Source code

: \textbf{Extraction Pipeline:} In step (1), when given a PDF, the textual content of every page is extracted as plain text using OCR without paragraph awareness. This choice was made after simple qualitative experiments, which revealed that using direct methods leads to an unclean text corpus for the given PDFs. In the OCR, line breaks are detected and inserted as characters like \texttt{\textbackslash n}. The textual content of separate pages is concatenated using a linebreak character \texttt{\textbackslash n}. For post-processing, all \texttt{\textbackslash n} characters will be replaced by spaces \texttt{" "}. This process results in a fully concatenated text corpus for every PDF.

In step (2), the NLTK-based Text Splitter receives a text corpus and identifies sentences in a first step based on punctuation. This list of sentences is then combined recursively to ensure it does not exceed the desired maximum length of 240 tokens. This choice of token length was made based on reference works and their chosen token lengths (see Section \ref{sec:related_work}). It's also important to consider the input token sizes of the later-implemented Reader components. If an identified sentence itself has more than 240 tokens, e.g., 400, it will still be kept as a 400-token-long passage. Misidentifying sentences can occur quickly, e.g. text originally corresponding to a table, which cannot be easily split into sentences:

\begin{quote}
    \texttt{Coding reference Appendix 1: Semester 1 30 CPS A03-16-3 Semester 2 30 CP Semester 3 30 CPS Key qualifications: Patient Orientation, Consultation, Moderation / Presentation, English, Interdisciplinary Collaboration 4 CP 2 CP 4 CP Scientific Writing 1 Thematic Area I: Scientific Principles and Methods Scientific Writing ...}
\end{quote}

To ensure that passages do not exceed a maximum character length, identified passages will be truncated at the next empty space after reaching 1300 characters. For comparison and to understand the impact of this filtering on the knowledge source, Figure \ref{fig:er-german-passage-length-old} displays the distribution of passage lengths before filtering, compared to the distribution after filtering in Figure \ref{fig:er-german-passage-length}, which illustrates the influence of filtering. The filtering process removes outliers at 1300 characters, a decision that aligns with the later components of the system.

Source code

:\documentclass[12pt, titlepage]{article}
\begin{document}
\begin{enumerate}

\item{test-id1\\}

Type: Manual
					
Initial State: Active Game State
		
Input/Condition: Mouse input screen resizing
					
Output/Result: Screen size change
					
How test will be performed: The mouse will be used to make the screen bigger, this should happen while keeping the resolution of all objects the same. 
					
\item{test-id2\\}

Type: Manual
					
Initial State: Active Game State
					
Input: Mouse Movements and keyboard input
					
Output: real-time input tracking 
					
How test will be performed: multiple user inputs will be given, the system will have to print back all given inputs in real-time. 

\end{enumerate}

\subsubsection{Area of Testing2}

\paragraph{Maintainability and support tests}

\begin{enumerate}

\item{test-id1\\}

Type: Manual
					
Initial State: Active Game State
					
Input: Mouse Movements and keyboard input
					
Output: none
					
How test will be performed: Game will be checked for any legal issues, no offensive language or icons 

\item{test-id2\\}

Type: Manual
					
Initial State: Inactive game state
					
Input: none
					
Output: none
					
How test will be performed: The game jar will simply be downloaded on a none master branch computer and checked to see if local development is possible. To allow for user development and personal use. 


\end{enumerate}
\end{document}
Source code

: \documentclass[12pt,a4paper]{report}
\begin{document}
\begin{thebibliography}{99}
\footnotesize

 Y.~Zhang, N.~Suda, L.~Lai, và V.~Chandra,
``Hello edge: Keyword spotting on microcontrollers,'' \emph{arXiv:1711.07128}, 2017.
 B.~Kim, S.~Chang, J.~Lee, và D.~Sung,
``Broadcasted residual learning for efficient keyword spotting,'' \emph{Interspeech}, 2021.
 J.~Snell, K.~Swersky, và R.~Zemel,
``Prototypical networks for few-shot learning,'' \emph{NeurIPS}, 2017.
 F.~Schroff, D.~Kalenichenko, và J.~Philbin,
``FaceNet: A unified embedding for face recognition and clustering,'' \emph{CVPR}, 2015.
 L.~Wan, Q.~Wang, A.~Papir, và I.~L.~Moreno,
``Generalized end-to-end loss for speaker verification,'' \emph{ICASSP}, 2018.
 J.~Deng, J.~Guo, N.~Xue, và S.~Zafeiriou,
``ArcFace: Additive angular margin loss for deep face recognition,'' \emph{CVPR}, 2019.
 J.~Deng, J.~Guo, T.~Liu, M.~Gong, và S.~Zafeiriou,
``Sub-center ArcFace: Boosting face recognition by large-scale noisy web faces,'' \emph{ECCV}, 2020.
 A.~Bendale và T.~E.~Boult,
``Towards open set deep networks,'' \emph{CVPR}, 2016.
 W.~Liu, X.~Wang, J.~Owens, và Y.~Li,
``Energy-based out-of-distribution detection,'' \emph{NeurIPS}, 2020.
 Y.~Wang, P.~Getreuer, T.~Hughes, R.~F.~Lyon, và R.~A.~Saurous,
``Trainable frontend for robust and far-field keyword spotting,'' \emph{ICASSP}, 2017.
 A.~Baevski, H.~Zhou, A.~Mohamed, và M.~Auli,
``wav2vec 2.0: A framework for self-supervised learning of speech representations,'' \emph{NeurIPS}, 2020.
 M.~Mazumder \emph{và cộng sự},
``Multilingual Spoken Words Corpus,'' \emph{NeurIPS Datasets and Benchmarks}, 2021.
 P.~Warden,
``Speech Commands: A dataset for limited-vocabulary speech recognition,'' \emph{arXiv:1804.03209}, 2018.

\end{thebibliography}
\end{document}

What the task asks >>
Search the material for the string "Output" and return each line that has it.

Answer to the problem >>
Output/Result: Screen size change
Output: real-time input tracking 
Output: none
Output: none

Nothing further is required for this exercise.